EXERCISE ▸ Leaving out all images, return the entries below exactly.

★ ★ ★ ★

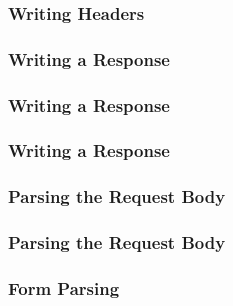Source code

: \begin{frame}
  \frametitle{Writing Headers}
  
\end{frame}

\begin{frame}
  \frametitle{Writing a Response}
  
\end{frame}

\begin{frame}
  \frametitle{Writing a Response}
  
\end{frame}

\begin{frame}
  \frametitle{Writing a Response}
  
\end{frame}

\begin{frame}
  \frametitle{Parsing the Request Body}
  
\end{frame}

\begin{frame}
  \frametitle{Parsing the Request Body}
  
\end{frame}

\begin{frame}
\end{frame}

\begin{frame}
  \frametitle{Form Parsing}
  
\end{frame}


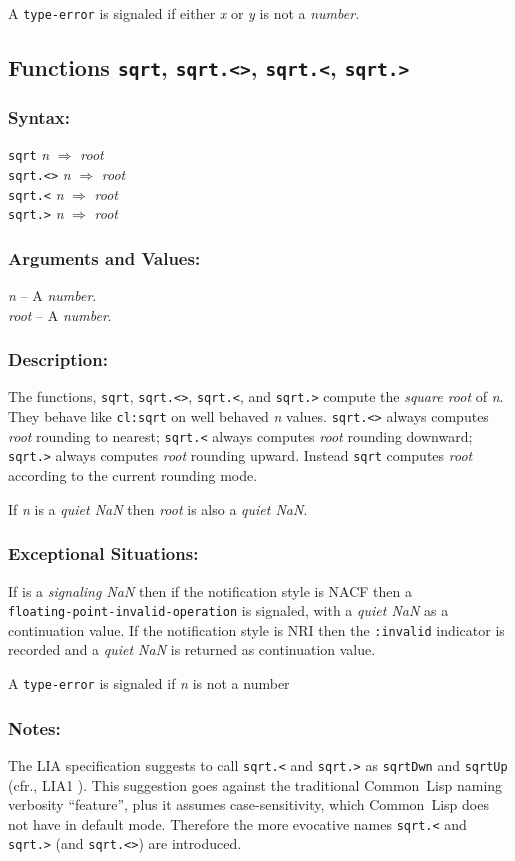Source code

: \documentclass[10pt,fleqn]{article}
\newcommand{\CL}{\textsf{Common~Lisp}}
\newcommand{\code}[1]{\texttt{#1}}
\newcommand{\clliaterm}[1]{\textit{#1}}
\newcommand{\varname}[1]{\textit{#1}}
\newcommand{\clterm}[1]{\textit{#1}}
\newcommand{\RArrow}{$\Rightarrow$}
\newcommand{\DDictionaryItem}[1]{\vspace*{6pt}\noindent\hrulefill\vspace*{-9pt}\subsection*{#1}}
\newcommand{\DSyntax}{\subsubsection*{Syntax:}}
\newcommand{\DArgsNValues}{\subsubsection*{Arguments and Values:}}
\newcommand{\DDescription}{\subsubsection*{Description:}}
\newcommand{\DExceptional}{\subsubsection*{Exceptional Situations:}}
\newcommand{\DNotes}{\subsubsection*{Notes:}}
\begin{document}
A \code{type-error} is signaled if either \varname{x} or \varname{y} is
not a \clliaterm{number}.


\DDictionaryItem{Functions \code{sqrt}, \code{sqrt.<>}, \code{sqrt.<},
  \code{sqrt.>}}
\index{S!\code{sqrt}}
\index{S!\code{sqrt.<>}}
\index{S!\code{sqrt.<}}
\index{S!\code{sqrt.>}}


\DSyntax{}

\code{sqrt} \varname{n} \RArrow{} \varname{root}\\
\code{sqrt.<>} \varname{n} \RArrow{} \varname{root}\\
\code{sqrt.<} \varname{n} \RArrow{} \varname{root}\\
\code{sqrt.>} \varname{n} \RArrow{} \varname{root}

\DArgsNValues{}

\varname{n} -- A \clterm{number}.\\
\varname{root} -- A \clterm{number}.

\DDescription{}

The functions, \code{sqrt}, \code{sqrt.<>}, \code{sqrt.<}, and
\code{sqrt.>} compute the \emph{square root} of \varname{n}.  They
behave like \code{cl:sqrt} on well behaved \varname{n} values.
\code{sqrt.<>} always computes \varname{root} rounding to nearest;
\code{sqrt.<} always computes \varname{root} rounding downward;
\code{sqrt.>} always computes \varname{root} rounding upward. Instead
\code{sqrt} computes \varname{root} according to the current rounding
mode.

If \varname{n} is a \clliaterm{quiet NaN} then \varname{root} is also
a \clliaterm{quiet NaN}.


\DExceptional{}

If \varname{} is a \clliaterm{signaling NaN} then if the notification
style is NACF then a\\
\code{floating-point-invalid-operation} is
signaled, with a \clliaterm{quiet NaN} as a continuation value.  If
the notification style is NRI then the \code{:invalid} indicator is
recorded and a \clliaterm{quiet NaN} is returned as continuation
value.


A \code{type-error} is signaled if \varname{n} is not a number

\DNotes{}

The LIA specification suggests to call \code{sqrt.<} and \code{sqrt.>}
as \code{sqrtDwn} and \code{sqrtUp} (cfr., LIA1
\cite{2012:LIA1}). This suggestion goes against the traditional \CL{}
naming verbosity ``feature'', plus it assumes case-sensitivity, which
\CL{} does not have in default mode.  Therefore the more evocative
names \code{sqrt.<} and \code{sqrt.>} (and \code{sqrt.<>}) are
introduced.
\end{document}
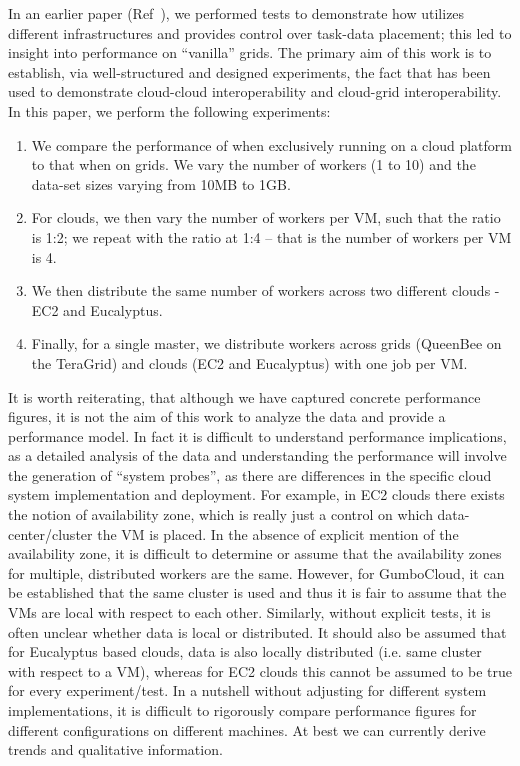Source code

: \documentclass[3p,twocolumn]{elsarticle}
\begin{document}
In an earlier paper (Ref~\cite{saga_ccgrid09}), we performed tests to
demonstrate how \sagamapreduce utilizes different infrastructures and
provides control over task-data placement; this led to insight into
performance on ``vanilla'' grids. The primary aim of this work is to
establish, via well-structured and designed experiments, the fact that
\sagamapreduce has been used to demonstrate cloud-cloud
interoperability and cloud-grid interoperability. In this paper, we
perform the following experiments:
\begin{enumerate}
\item We compare the performance of \sagamapreduce when exclusively
  running on a cloud platform to that when on grids. We vary the
  number of workers (1 to 10) and the data-set sizes varying from 10MB
  to 1GB.
\item For clouds, we then vary the number of workers per VM, such that
  the ratio is 1:2; we repeat with the ratio at 1:4 -- that is the
  number of workers per VM is 4.
\item We then distribute the same number of workers across two
  different clouds - EC2 and Eucalyptus.
\item Finally, for a single master, we distribute workers across grids
  (QueenBee on the TeraGrid) and clouds (EC2 and Eucalyptus) with one job
  per VM.
\end{enumerate}
It is worth reiterating, that although we have captured concrete
performance figures, it is not the aim of this work to analyze the
data and provide a performance model. In fact it is difficult to
understand performance implications, as a detailed analysis of the
data and understanding the performance will involve the generation of
``system probes'', as there are differences in the specific cloud
system implementation and deployment.  For example, in EC2 clouds %
there exists the notion of availability zone, which is really just a
control on which data-center/cluster the VM is placed. In the absence
of explicit mention of the availability zone, it is difficult to
determine or assume that the availability zones for multiple,
distributed workers are the same. However, for GumboCloud, it can be
established that the same cluster is used and thus it is fair to
assume that the VMs are local with respect to each other.  Similarly,
without explicit tests, it is often unclear whether data is local or
distributed.  It should also be assumed that for Eucalyptus based
clouds, data is also locally distributed (i.e.  same cluster with
respect to a VM), whereas for EC2 clouds this cannot be assumed to be
true for every experiment/test. In a nutshell without adjusting for
different system implementations, it is difficult to rigorously
compare performance figures for different configurations on different
machines. At best we can currently derive trends and qualitative
information.
\end{document}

★ ★ ★ ★

REPLY ▸
Source code

: \begin{frame}
  \frametitle{Writing Headers}
  
\end{frame}

\begin{frame}
  \frametitle{Writing a Response}
  
\end{frame}

\begin{frame}
  \frametitle{Writing a Response}
  
\end{frame}

\begin{frame}
  \frametitle{Writing a Response}
  
\end{frame}

\begin{frame}
  \frametitle{Parsing the Request Body}
  
\end{frame}

\begin{frame}
  \frametitle{Parsing the Request Body}
  
\end{frame}

\begin{frame}
\end{frame}

\begin{frame}
  \frametitle{Form Parsing}
  
\end{frame}


Source code

: \documentclass[10pt,fleqn]{article}
\newcommand{\CL}{\textsf{Common~Lisp}}
\newcommand{\code}[1]{\texttt{#1}}
\newcommand{\clliaterm}[1]{\textit{#1}}
\newcommand{\varname}[1]{\textit{#1}}
\newcommand{\clterm}[1]{\textit{#1}}
\newcommand{\RArrow}{$\Rightarrow$}
\newcommand{\DDictionaryItem}[1]{\vspace*{6pt}\noindent\hrulefill\vspace*{-9pt}\subsection*{#1}}
\newcommand{\DSyntax}{\subsubsection*{Syntax:}}
\newcommand{\DArgsNValues}{\subsubsection*{Arguments and Values:}}
\newcommand{\DDescription}{\subsubsection*{Description:}}
\newcommand{\DExceptional}{\subsubsection*{Exceptional Situations:}}
\newcommand{\DNotes}{\subsubsection*{Notes:}}
\begin{document}
A \code{type-error} is signaled if either \varname{x} or \varname{y} is
not a \clliaterm{number}.


\DDictionaryItem{Functions \code{sqrt}, \code{sqrt.<>}, \code{sqrt.<},
  \code{sqrt.>}}
\index{S!\code{sqrt}}
\index{S!\code{sqrt.<>}}
\index{S!\code{sqrt.<}}
\index{S!\code{sqrt.>}}


\DSyntax{}

\code{sqrt} \varname{n} \RArrow{} \varname{root}\\
\code{sqrt.<>} \varname{n} \RArrow{} \varname{root}\\
\code{sqrt.<} \varname{n} \RArrow{} \varname{root}\\
\code{sqrt.>} \varname{n} \RArrow{} \varname{root}

\DArgsNValues{}

\varname{n} -- A \clterm{number}.\\
\varname{root} -- A \clterm{number}.

\DDescription{}

The functions, \code{sqrt}, \code{sqrt.<>}, \code{sqrt.<}, and
\code{sqrt.>} compute the \emph{square root} of \varname{n}.  They
behave like \code{cl:sqrt} on well behaved \varname{n} values.
\code{sqrt.<>} always computes \varname{root} rounding to nearest;
\code{sqrt.<} always computes \varname{root} rounding downward;
\code{sqrt.>} always computes \varname{root} rounding upward. Instead
\code{sqrt} computes \varname{root} according to the current rounding
mode.

If \varname{n} is a \clliaterm{quiet NaN} then \varname{root} is also
a \clliaterm{quiet NaN}.


\DExceptional{}

If \varname{} is a \clliaterm{signaling NaN} then if the notification
style is NACF then a\\
\code{floating-point-invalid-operation} is
signaled, with a \clliaterm{quiet NaN} as a continuation value.  If
the notification style is NRI then the \code{:invalid} indicator is
recorded and a \clliaterm{quiet NaN} is returned as continuation
value.


A \code{type-error} is signaled if \varname{n} is not a number

\DNotes{}

The LIA specification suggests to call \code{sqrt.<} and \code{sqrt.>}
as \code{sqrtDwn} and \code{sqrtUp} (cfr., LIA1
\cite{2012:LIA1}). This suggestion goes against the traditional \CL{}
naming verbosity ``feature'', plus it assumes case-sensitivity, which
\CL{} does not have in default mode.  Therefore the more evocative
names \code{sqrt.<} and \code{sqrt.>} (and \code{sqrt.<>}) are
introduced.
\end{document}
Source code

: \documentclass[3p,twocolumn]{elsarticle}
\begin{document}
In an earlier paper (Ref~\cite{saga_ccgrid09}), we performed tests to
demonstrate how \sagamapreduce utilizes different infrastructures and
provides control over task-data placement; this led to insight into
performance on ``vanilla'' grids. The primary aim of this work is to
establish, via well-structured and designed experiments, the fact that
\sagamapreduce has been used to demonstrate cloud-cloud
interoperability and cloud-grid interoperability. In this paper, we
perform the following experiments:
\begin{enumerate}
\item We compare the performance of \sagamapreduce when exclusively
  running on a cloud platform to that when on grids. We vary the
  number of workers (1 to 10) and the data-set sizes varying from 10MB
  to 1GB.
\item For clouds, we then vary the number of workers per VM, such that
  the ratio is 1:2; we repeat with the ratio at 1:4 -- that is the
  number of workers per VM is 4.
\item We then distribute the same number of workers across two
  different clouds - EC2 and Eucalyptus.
\item Finally, for a single master, we distribute workers across grids
  (QueenBee on the TeraGrid) and clouds (EC2 and Eucalyptus) with one job
  per VM.
\end{enumerate}
It is worth reiterating, that although we have captured concrete
performance figures, it is not the aim of this work to analyze the
data and provide a performance model. In fact it is difficult to
understand performance implications, as a detailed analysis of the
data and understanding the performance will involve the generation of
``system probes'', as there are differences in the specific cloud
system implementation and deployment.  For example, in EC2 clouds %
there exists the notion of availability zone, which is really just a
control on which data-center/cluster the VM is placed. In the absence
of explicit mention of the availability zone, it is difficult to
determine or assume that the availability zones for multiple,
distributed workers are the same. However, for GumboCloud, it can be
established that the same cluster is used and thus it is fair to
assume that the VMs are local with respect to each other.  Similarly,
without explicit tests, it is often unclear whether data is local or
distributed.  It should also be assumed that for Eucalyptus based
clouds, data is also locally distributed (i.e.  same cluster with
respect to a VM), whereas for EC2 clouds this cannot be assumed to be
true for every experiment/test. In a nutshell without adjusting for
different system implementations, it is difficult to rigorously
compare performance figures for different configurations on different
machines. At best we can currently derive trends and qualitative
information.
\end{document}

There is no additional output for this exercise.